I'm not defending people who don't change. On the other hand, I think some people who constantl push change might balk at what they'd see as changing back.


I am reminded of the post by Geetha Krishnan on Changing Behavior. As Dave suggests, most of us know using the cell phone while driving is hazardous but we still do it. Similarly, there are several other things that we continue doing though we know we shouldn't be. Dave discusses an interesting point: "What's more, my hunch is that they see their behavior as skilled multitasking..." Many believe that multitasking in reality reduces efficiency and that at any point in time you are actually focusing on one task before you switch to another. (Change Blindness; you cannot be aware of everything) The concern that Dave voices is that early adopters and change agents themselves refuse to change. Like Dave mentioned, people take drinking and driving more seriously than talking and driving. Why?
  • People do not seriously believe that talking while driving can cause any serious harm. This is especially true in the case of early adopters and change agents.
  • Most people spend several hours commuting from home to their place of work and back. Busy as life is, they take this time to catch up with others. Cell phones are also important links between home and work. I will probably not ignore a call from home because I may consider it urgent. (Though I strictly do not use cell phones when I drive. I prefer to stop the car and then attend to any urgent calls. But, that could be because I am sure I can not concentrate on driving and talking.)
  • Curiosity may be a strong reason why people take calls. When they see a name flashing, they wonder 'What could he/she want?" This question has to be answered and therefore, they take the call.
  • Sometimes you just have to take the call. It could be a client, your boss, wife/husband, or a person you have been trying to get in touch with for ages.
  • People genuinely think they call keep the call short (while waiting at the traffic signal) but are unable to do so.
When do people 'change'?
  1. When it suits them: It is as simple as that. People change when it suits them. I have seen people answer the cell and say I am driving right now and make their excuses. The same people have chatted on other occasions. Therefore, people 'change' when it suits them. This is along the same lines of people 'learn' things that confirm their own ideas or thoughts (read it somewhere on Twitter and agreed this made sense).
  2. When people experience a negative experience: Negative experiences impact behavior.
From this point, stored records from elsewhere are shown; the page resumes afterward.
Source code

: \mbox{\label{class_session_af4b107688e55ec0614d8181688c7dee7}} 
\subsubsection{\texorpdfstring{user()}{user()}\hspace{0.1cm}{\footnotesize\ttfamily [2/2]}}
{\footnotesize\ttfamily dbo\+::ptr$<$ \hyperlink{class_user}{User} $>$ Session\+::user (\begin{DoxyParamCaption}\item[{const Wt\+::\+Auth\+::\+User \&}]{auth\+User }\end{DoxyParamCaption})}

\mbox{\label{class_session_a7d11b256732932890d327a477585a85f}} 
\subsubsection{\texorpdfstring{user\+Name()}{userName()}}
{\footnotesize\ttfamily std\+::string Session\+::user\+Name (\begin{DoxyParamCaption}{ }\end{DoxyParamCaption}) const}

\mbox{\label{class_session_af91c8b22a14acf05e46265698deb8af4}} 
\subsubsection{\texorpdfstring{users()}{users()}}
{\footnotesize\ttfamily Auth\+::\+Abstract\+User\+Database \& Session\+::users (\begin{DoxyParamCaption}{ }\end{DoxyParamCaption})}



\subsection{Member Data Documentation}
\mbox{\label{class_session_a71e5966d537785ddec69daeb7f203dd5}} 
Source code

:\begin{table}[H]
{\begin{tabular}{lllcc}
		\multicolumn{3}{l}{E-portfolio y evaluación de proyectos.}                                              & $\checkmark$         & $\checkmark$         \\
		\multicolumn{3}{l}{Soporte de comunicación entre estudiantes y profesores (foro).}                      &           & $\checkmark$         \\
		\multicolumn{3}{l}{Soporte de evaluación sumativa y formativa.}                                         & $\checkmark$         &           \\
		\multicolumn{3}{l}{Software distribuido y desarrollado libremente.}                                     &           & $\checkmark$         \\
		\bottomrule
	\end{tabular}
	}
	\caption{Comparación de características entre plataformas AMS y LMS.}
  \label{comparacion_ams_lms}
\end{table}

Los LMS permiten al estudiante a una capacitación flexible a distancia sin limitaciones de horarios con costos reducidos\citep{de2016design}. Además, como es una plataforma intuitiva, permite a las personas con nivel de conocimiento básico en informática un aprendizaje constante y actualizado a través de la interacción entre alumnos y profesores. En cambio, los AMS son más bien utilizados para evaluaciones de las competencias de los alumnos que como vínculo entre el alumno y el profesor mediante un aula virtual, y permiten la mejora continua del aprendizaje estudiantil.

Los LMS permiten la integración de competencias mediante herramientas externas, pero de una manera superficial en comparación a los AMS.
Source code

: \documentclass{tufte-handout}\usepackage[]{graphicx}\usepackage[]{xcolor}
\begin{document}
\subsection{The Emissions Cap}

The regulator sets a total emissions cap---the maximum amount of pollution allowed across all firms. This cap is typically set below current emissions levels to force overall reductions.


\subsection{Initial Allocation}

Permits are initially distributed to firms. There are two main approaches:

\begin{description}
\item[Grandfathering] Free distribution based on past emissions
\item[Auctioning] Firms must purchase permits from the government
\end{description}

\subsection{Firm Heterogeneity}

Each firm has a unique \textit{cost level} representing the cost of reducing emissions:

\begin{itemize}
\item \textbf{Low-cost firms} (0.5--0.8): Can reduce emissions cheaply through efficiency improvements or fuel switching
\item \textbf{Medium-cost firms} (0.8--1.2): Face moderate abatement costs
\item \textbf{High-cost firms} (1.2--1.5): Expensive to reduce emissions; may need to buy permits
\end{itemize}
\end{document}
It could be a near-death experience, a traumatic experience, a humiliating experience, or an emotional experience. These have huge impact on an individual's psyche. People change to ensure that this kind of experience never happens to them again.
  3. When they see a HUGE benefit: I say huge (in caps) because it has to really big from people to change their behavior. What is beneficial for one person may not be the same for another. People may change to set an example and earn a good name. People may change to acquire a goal they have set their minds to.
What can we do to ensure a change to encourage a desired behavior? I know most people claim that bringing about a behavioral change is close to impossible through training. I think it depends on what kind of behavioral change you are trying to bring about. If it is a deep routed value/belief/habit that you are trying to change, it is bound to be extremely difficult. In other cases, what are the things that you can do to ensure a change is brought about:
  • Monitor behavior: If it is a workplace behavior (which it is most of the time), ensure that you have monitoring in place immediately after training is delivered. This may seem school-like, but if you are required to bring about a change, the management must show that they are serious about it.
  • Provide positive reinforcements: This again may seem school-like. But it works brilliantly. We had to teach sales executives at a retail store about grooming skills. In the form of positive reinforcement, we had suggested internal competition with announcement of Best Groomed Employee. This worked wonders. The learners were highly motivated after taking the tutorial and we all geared to display the newly acquired knowledge to win the title.
  • Make it a habit: Through monitoring and positive reinforcements, you can ensure that the behavior becomes a habit. For example: people buckle in their seat belts (not in India thought) as soon as they are in their vehicle due to a habit and not because its a rule.
  • Show consequences: In some cases, it becomes necessary to show a cause and effect relationship. It is important for the learner to see the consequence of their actions to understand how the decision they have made it going to effect them.
  • Show them, rather than tell them: Rather than telling them how they should be doing it. Ensure that you show them scenarios in which they get to see the plot unfold. Let the learners arrive at their own conclusions. Ensure that your case it a strong one, else learners will find excuses. For example: Recently, we designed a course for programmers. During the learner testing, we realized that the learners were making excuses for applications by passing the blame on to the users. Therefore, we realized that the impact had to be higher and we had to ensure that all loose ends were tied.
I am sure they are still doubts as to whether external factors can change an individual and I think the external factors could play an important role. Rest is upto the individual. If the person does not want to change, nothing you say or do will bring about a change. I don't necessarily agree that people who push for a change may not want to change themselves. I think it depends on what aspect they need to change. Again, if it is an internal belief which they feel strongly about (say religion), change may be impossible. But, if it suits them, most early adopters and change agents will change. I think it is a matter of making sure that it also suits them.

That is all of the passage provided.